● **What needs to be done**:
From the entries, return every line where the string "miss" shows up.

● **Recorded data**:
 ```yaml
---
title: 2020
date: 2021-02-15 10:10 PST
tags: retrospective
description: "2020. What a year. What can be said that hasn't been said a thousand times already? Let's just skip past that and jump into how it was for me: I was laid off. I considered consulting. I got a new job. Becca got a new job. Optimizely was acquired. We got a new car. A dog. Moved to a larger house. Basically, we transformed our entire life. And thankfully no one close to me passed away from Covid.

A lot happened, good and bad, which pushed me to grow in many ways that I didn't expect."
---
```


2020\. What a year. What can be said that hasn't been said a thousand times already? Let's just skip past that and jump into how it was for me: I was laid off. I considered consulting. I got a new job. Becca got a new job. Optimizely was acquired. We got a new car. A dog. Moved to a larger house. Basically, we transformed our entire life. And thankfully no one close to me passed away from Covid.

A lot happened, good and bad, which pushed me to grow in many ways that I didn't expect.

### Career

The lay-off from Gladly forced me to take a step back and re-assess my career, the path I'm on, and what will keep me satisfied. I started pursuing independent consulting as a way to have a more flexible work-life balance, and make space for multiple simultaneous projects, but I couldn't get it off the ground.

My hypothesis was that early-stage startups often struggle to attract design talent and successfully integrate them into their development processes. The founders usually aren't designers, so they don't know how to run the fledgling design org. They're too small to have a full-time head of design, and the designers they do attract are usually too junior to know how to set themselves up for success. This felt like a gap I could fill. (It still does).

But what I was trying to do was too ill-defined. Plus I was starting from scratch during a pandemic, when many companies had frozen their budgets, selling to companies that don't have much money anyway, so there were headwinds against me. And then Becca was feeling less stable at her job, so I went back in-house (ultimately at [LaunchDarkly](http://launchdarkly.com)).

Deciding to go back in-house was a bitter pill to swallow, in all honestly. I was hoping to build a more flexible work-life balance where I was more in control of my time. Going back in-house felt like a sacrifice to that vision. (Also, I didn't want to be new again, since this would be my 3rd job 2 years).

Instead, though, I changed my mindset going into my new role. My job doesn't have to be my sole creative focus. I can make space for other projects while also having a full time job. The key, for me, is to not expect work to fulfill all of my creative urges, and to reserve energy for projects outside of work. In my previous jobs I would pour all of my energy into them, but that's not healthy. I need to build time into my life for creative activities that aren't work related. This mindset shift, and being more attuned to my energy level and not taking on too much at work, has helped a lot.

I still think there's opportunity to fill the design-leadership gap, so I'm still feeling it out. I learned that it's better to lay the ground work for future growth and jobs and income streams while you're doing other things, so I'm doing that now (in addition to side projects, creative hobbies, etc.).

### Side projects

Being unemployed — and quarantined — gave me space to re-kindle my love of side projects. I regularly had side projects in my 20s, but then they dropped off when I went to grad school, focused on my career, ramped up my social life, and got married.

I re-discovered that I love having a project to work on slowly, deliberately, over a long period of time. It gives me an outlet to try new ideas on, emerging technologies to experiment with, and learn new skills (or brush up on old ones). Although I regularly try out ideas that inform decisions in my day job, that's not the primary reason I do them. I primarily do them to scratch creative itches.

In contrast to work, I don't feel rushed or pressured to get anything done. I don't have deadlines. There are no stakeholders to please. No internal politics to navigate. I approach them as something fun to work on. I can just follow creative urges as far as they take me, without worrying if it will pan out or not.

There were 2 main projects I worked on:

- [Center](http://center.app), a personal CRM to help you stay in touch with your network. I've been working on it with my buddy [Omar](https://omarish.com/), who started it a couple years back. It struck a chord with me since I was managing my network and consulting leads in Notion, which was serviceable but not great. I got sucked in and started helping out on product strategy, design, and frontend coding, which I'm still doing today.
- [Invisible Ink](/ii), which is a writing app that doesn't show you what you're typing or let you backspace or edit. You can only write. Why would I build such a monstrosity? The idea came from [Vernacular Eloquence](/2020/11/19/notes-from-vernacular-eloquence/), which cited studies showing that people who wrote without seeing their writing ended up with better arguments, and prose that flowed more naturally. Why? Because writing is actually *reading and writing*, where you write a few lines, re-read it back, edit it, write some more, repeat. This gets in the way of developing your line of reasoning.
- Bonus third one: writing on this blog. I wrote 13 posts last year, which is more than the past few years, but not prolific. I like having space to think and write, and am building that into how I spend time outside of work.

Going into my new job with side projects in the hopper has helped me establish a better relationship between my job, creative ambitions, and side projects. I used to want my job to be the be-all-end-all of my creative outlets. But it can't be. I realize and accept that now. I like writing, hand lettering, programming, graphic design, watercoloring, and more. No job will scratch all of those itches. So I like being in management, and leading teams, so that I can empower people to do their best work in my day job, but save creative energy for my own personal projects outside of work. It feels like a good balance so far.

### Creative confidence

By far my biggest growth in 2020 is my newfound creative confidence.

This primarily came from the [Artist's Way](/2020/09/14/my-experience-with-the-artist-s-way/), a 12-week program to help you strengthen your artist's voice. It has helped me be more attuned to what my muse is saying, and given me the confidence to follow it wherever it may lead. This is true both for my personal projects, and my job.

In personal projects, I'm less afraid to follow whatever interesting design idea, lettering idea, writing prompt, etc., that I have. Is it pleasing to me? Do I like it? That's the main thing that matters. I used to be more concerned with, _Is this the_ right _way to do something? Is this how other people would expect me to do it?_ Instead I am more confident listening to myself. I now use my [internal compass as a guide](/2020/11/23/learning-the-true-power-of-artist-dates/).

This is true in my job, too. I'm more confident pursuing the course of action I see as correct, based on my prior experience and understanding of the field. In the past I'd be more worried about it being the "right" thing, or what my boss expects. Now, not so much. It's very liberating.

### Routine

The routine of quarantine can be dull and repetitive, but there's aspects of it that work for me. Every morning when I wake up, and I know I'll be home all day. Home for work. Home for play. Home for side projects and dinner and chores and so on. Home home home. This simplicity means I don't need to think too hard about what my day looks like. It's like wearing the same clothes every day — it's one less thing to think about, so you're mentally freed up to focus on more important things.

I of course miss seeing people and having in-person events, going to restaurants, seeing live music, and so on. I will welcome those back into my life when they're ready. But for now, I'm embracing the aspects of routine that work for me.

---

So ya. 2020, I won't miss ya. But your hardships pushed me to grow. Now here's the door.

● **Answer to this exercise**:
I of course miss seeing people and having in-person events, going to restaurants, seeing live music, and so on. I will welcome those back into my life when they're ready. But for now, I'm embracing the aspects of routine that work for me.
So ya. 2020, I won't miss ya. But your hardships pushed me to grow. Now here's the door.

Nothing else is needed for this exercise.